Essa sórdida caricatura do que fomos (e do que somos) aparece no filme de Sergio Rezende, produzido por Joaquim Vaz de Carvalho, como também no excelente "Carlota Joaquina". É muito bom ver uma produção nacional cara, mas que justifica seu custo, mostrando um amplo espectro da vida nacional. Com um brilhante trabalho de cenografia e roupas, uma fotografia excelente de Antonio Luis, uma grande mestria de Sergio Rezende, vemos as cenas do Rio imundo do Segundo Império, vemos Liverpool, onde Mauá foi sócio de Rothschild, o banqueiro poderosíssimo que, depois, contando com a traição dos escravistas políticos brasileiros, quebrou o heróico empresário. É emocionante ver o trabalho de atores como Paulo Betti e Malu Mader (excelente como May, a esposa corajosa que segura a onda com o marido até o fim); é bom ver a atuação dos nossos grandes atores clássicos do cinema novo, como Hugo Carvana, Othon Bastos ou Antonio Pitanga (maravilhoso como Valentim, o fiel escravo alforriado).
O filme nos lembra que até hoje o Brasil luta contra Mauá e sua racionalidade. Mauá queria o fim da escravidão e, em vez disso, teve a Guerra do Paraguai. Quebraram seu banco, construíram uma estrada de ferro estatal paralela a sua, compraram juízes para acabar com ele, levaram-no à falência, da qual ele saiu brilhantemente ao fim da vida, como lemos em sua pungente "Exposição aos Credores", livro que deveria ser obrigatório em escolas e na cabeceira da Fiesp, junto à outra grande obra sobre o homem, "Um Empresário do Império", de Jorge Caldeira (Cia. das Letras).

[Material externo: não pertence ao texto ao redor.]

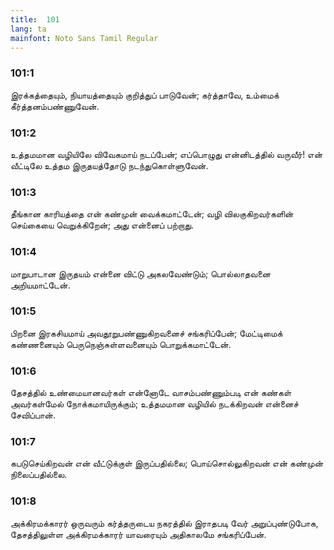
 ```yaml
---
title:  101
lang: ta
mainfont: Noto Sans Tamil Regular
---
```


###  101:1

இரக்கத்தையும், நியாயத்தையும் குறித்துப் பாடுவேன்; கர்த்தாவே, உம்மைக் கீர்த்தனம்பண்ணுவேன்.

###  101:2

உத்தமமான வழியிலே விவேகமாய் நடப்பேன்; எப்பொழுது என்னிடத்தில் வருவீர்! என் வீட்டிலே உத்தம இருதயத்தோடு நடந்துகொள்ளுவேன்.

###  101:3

தீங்கான காரியத்தை என் கண்முன் வைக்கமாட்டேன்; வழி விலகுகிறவர்களின் செய்கையை வெறுக்கிறேன்; அது என்னைப் பற்றாது.

###  101:4

மாறுபாடான இருதயம் என்னை விட்டு அகலவேண்டும்; பொல்லாதவனை அறியமாட்டேன்.

###  101:5

பிறனை இரகசியமாய் அவதூறுபண்ணுகிறவனைச் சங்கரிப்பேன்; மேட்டிமைக் கண்ணனையும் பெருநெஞ்சுள்ளவனையும் பொறுக்கமாட்டேன்.

###  101:6

தேசத்தில் உண்மையானவர்கள் என்னோடே வாசம்பண்ணும்படி என் கண்கள் அவர்கள்மேல் நோக்கமாயிருக்கும்; உத்தமமான வழியில் நடக்கிறவன் என்னைச் சேவிப்பான்.

###  101:7

கபடுசெய்கிறவன் என் வீட்டுக்குள் இருப்பதில்லை; பொய்சொல்லுகிறவன் என் கண்முன் நிலைப்பதில்லை.

###  101:8

அக்கிரமக்காரர் ஒருவரும் கர்த்தருடைய நகரத்தில் இராதபடி வேர் அறுப்புண்டுபோக, தேசத்திலுள்ள அக்கிரமக்காரர் யாவரையும் அதிகாலமே சங்கரிப்பேன்.

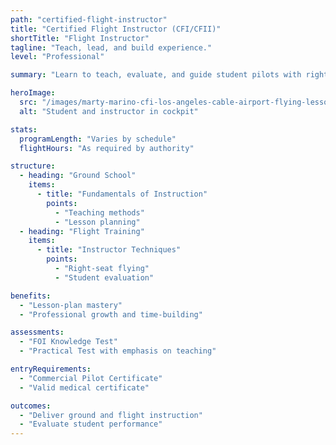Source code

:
 ```yaml
---
path: "certified-flight-instructor"
title: "Certified Flight Instructor (CFI/CFII)"
shortTitle: "Flight Instructor"
tagline: "Teach, lead, and build experience."
level: "Professional"

summary: "Learn to teach, evaluate, and guide student pilots with right-seat proficiency."

heroImage:
  src: "/images/marty-marino-cfi-los-angeles-cable-airport-flying-lessons-mcfly-education.webp"
  alt: "Student and instructor in cockpit"

stats:
  programLength: "Varies by schedule"
  flightHours: "As required by authority"

structure:
  - heading: "Ground School"
    items:
      - title: "Fundamentals of Instruction"
        points:
          - "Teaching methods"
          - "Lesson planning"
  - heading: "Flight Training"
    items:
      - title: "Instructor Techniques"
        points:
          - "Right-seat flying"
          - "Student evaluation"

benefits:
  - "Lesson-plan mastery"
  - "Professional growth and time-building"

assessments:
  - "FOI Knowledge Test"
  - "Practical Test with emphasis on teaching"

entryRequirements:
  - "Commercial Pilot Certificate"
  - "Valid medical certificate"

outcomes:
  - "Deliver ground and flight instruction"
  - "Evaluate student performance"
---
```

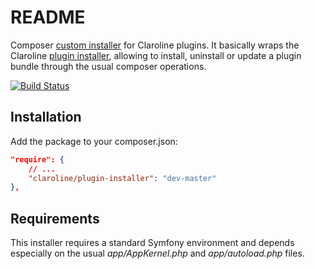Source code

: README
======

Composer [custom installer][composer_doc] for Claroline plugins. It basically
wraps the Claroline [plugin installer][core_installer], allowing to install,
uninstall or update a plugin bundle through the usual composer operations.

[composer_doc]: http://getcomposer.org/doc/articles/custom-installers.md
[core_installer]: https://github.com/claroline/Claroline/blob/master/src/core/Claroline/CoreBundle/Library/Installation/Plugin/Installer.php
[![Build Status](https://secure.travis-ci.org/claroline/PluginInstaller.png?branch=master)](http://travis-ci.org/claroline/PluginInstaller)

Installation
------------

Add the package to your composer.json:

```json
"require": {
    // ...
    "claroline/plugin-installer": "dev-master"
},
```

Requirements
------------

This installer requires a standard Symfony environment and depends especially on the
usual *app/AppKernel.php* and *app/autoload.php* files.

Vendo esse filme, lembrei-me de uma frase de outro raro brasileiro, também pouco lido, Joaquim Nabuco: "Nossa alma tem de educar-se a si própria, em que a grande, a maior de todas as reformas sociais -a reforma de nós mesmos- terá de ser efetuada no meio de amargos sofrimentos e à custa de grandes sacrifícios. (...) Abolir a escravidão não nos basta; é preciso destruir a obra da escravidão no país. (...) A escravidão permanecerá por muito tempo a característica nacional do Brasil".
Falaram e disseram Nabuco, José Bonifácio, Mauá e, agora, esse filme de Sergio Rezende.